Why did the NAACP’s national board vote to part ways with their president, Cornell William Brooks? Several longtime members contacted by the NNPA Newswire were shocked to hear the news. Brooks, 56, has served in the position since May 2014. Some NAACP insiders said that there was a lack of communication between the NAACP’s large board of directors and Brooks. Others say that a lack of fundraising prowess was the reason.
On the day the board voted to end Brooks’ tenure as president (his current contract expires on June 30), NAACP Board Chairman Leon Russell announced that the 108 year-old organization is “re-tooling” and embarking on “an organization-wide refresh” in response to the “audacious challenges” in “today’s volatile political, media and social climates.”
During an interview with American Urban Radio Networks, Brooks was asked why he was being let go. He responded: “I can’t point to any substantive reason. What I can point to is this: the NAACP over the course of less than three years, is more visible, more vocal, growing in members, donors, presence in the courts and in communities across the country.”
Brooks continued: “We’ve had nine court victories against voter suppression in ten months.

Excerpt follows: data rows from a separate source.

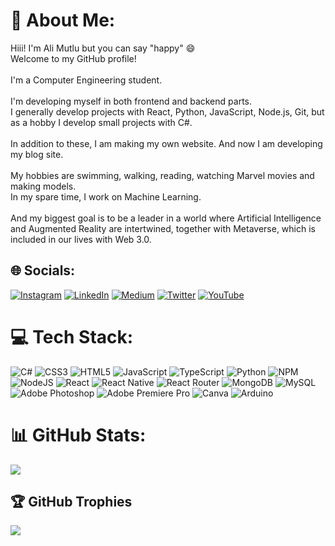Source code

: # 💫 About Me:
Hiii! I'm Ali Mutlu but you can say "happy" 😄<br>Welcome to my GitHub profile!<br><br>I'm a Computer Engineering student.<br><br>I'm developing myself in both frontend and backend parts.<br>I generally develop projects with React, Python, JavaScript, Node.js, Git, but as a hobby I develop small projects with C#.<br><br>In addition to these, I am making my own website. And now I am developing my blog site.<br><br>My hobbies are swimming, walking, reading, watching Marvel movies and making models.<br>In my spare time, I work on Machine Learning.<br><br>And my biggest goal is to be a leader in a world where Artificial Intelligence and Augmented Reality are intertwined, together with Metaverse, which is included in our lives with Web 3.0.


## 🌐 Socials:
[![Instagram](https://img.shields.io/badge/Instagram-%23E4405F.svg?logo=Instagram&logoColor=white)](https://instagram.com/https://www.instagram.com/alihappy_/) [![LinkedIn](https://img.shields.io/badge/LinkedIn-%230077B5.svg?logo=linkedin&logoColor=white)](https://linkedin.com/in/https://www.linkedin.com/in/alihappy) [![Medium](https://img.shields.io/badge/Medium-12100E?logo=medium&logoColor=white)](https://medium.com/@https://alihappy.medium.com) [![Twitter](https://img.shields.io/badge/Twitter-%231DA1F2.svg?logo=Twitter&logoColor=white)](https://twitter.com/https://twitter.com/alihepi) [![YouTube](https://img.shields.io/badge/YouTube-%23FF0000.svg?logo=YouTube&logoColor=white)](https://youtube.com/@https://www.youtube.com/channel/UCjnX0OUxao8lfqMc-KLwBpg) 

# 💻 Tech Stack:
![C#](https://img.shields.io/badge/c%23-%23239120.svg?style=for-the-badge&logo=c-sharp&logoColor=white) ![CSS3](https://img.shields.io/badge/css3-%231572B6.svg?style=for-the-badge&logo=css3&logoColor=white) ![HTML5](https://img.shields.io/badge/html5-%23E34F26.svg?style=for-the-badge&logo=html5&logoColor=white) ![JavaScript](https://img.shields.io/badge/javascript-%23323330.svg?style=for-the-badge&logo=javascript&logoColor=%23F7DF1E) ![TypeScript](https://img.shields.io/badge/typescript-%23007ACC.svg?style=for-the-badge&logo=typescript&logoColor=white) ![Python](https://img.shields.io/badge/python-3670A0?style=for-the-badge&logo=python&logoColor=ffdd54) ![NPM](https://img.shields.io/badge/NPM-%23000000.svg?style=for-the-badge&logo=npm&logoColor=white) ![NodeJS](https://img.shields.io/badge/node.js-6DA55F?style=for-the-badge&logo=node.js&logoColor=white) ![React](https://img.shields.io/badge/react-%2320232a.svg?style=for-the-badge&logo=react&logoColor=%2361DAFB) ![React Native](https://img.shields.io/badge/react_native-%2320232a.svg?style=for-the-badge&logo=react&logoColor=%2361DAFB) ![React Router](https://img.shields.io/badge/React_Router-CA4245?style=for-the-badge&logo=react-router&logoColor=white) ![MongoDB](https://img.shields.io/badge/MongoDB-%234ea94b.svg?style=for-the-badge&logo=mongodb&logoColor=white) ![MySQL](https://img.shields.io/badge/mysql-%2300f.svg?style=for-the-badge&logo=mysql&logoColor=white) ![Adobe Photoshop](https://img.shields.io/badge/adobephotoshop-%2331A8FF.svg?style=for-the-badge&logo=adobephotoshop&logoColor=white) ![Adobe Premiere Pro](https://img.shields.io/badge/Adobe%20Premiere%20Pro-9999FF.svg?style=for-the-badge&logo=Adobe%20Premiere%20Pro&logoColor=white) ![Canva](https://img.shields.io/badge/Canva-%2300C4CC.svg?style=for-the-badge&logo=Canva&logoColor=white) ![Arduino](https://img.shields.io/badge/-Arduino-00979D?style=for-the-badge&logo=Arduino&logoColor=white)


# 📊 GitHub Stats:
<!--![](https://github-readme-stats.vercel.app/api?username=alihepi&theme=dark&hide_border=false&include_all_commits=false&count_private=false)<br/>-->
![](https://github-readme-streak-stats.herokuapp.com/?user=alihepi&theme=dark&hide_border=false)
<!--![](https://github-readme-stats.vercel.app/api/top-langs/?username=alihepi&theme=dark&hide_border=false&include_all_commits=false&count_private=false&layout=compact)-->

## 🏆 GitHub Trophies
![](https://github-profile-trophy.vercel.app/?username=alihepi&theme=radical&no-frame=false&no-bg=true&margin-w=4)

<!--
## 🐦 Latest Tweet
[![](https://gtce.itsvg.in/api?username=https://twitter.com/alihepi)](https://github.com/VishwaGauravIn/github-twitter-card-embed)

---
[![](https://visitcount.itsvg.in/api?id=alihepi&icon=2&color=0)](https://visitcount.itsvg.in)

<!-- Proudly created with GPRM ( https://gprm.itsvg.in ) -->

We not only demonstrated in Flint, we filed suit in Flint…online membership is up 87 percent and online paper membership is up seven percent. Online donations are up 800 percent,” Brooks added. On May 21, Brooks was bombarded on Twitter with positive praise from well-wishers for his three years as NAACP President.
Brooks was also instrumental in spotlighting the damage President Donald Trump’s Attorney General Jeff Sessions will likely do to voting rights with a demonstration in Alabama that resulted in Brooks’ highly publicized arrest.
During a May 19 media call on the end of Brooks’ presidency, NAACP National Board Chairman Leon Russell and Vice Chair Derrick Johnson told reporters that the search for a new leader will start immediately and focus on, “renewed nimbleness and vigilance so that we can aggressively respond to the current climate of political unrest as well as the assault on human rights.”
Russell also added that, “we don’t have a job description in front of us.”
Russell said that there would be a, “system-wide and strategic revisiting of processes…that will ensure the NAACP can address these 21st century challenges.”
Russell also said that he and Johnson would manage the day-to-day NAACP operations on an interim basis until a replacement for Brooks is found. They also announced a NAACP “listening tour” in an effort to be informed “by the people we serve” and to “harness grassroots energy” while at the same time listening also to current staff, past leaders in the Civil Rights Movement and “philanthropic” groups.
The NAACP makes this startling leadership change at an incredibly crucial time. President Donald Trump is reeling amidst accusations of collusion with the Russian government, during the 2016 election season and obstruction of justice involving former FBI Director Jim Comey’s investigation of it. Attorney General Sessions easily represents one of the biggest threats to policy issues disproportionately impacting African Americans.
But the NAACP has clearly taken a back seat in terms of national attention. Younger, tighter and more focused movements such as Black Lives Matter, Color of Change and now The Indivisible Movement have leveraged social media and narrowed priorities to push there agendas as the NAACP has remained in a traditionalist managerial model that would appear ill-suited for the times.
The vote by the 64-member NAACP national board to part ways with Brooks took place during a quarterly board meeting in Florida and on the same day that Dr. Rev. William Barber stepped down as NAACP North Carolina State President. Barber has led the Moral Mondays movement in North Carolina and won political and public relations attention as a result. He is now focused on a diverse “poor people’s campaign” modeled after Dr. Martin Luther King’s own work.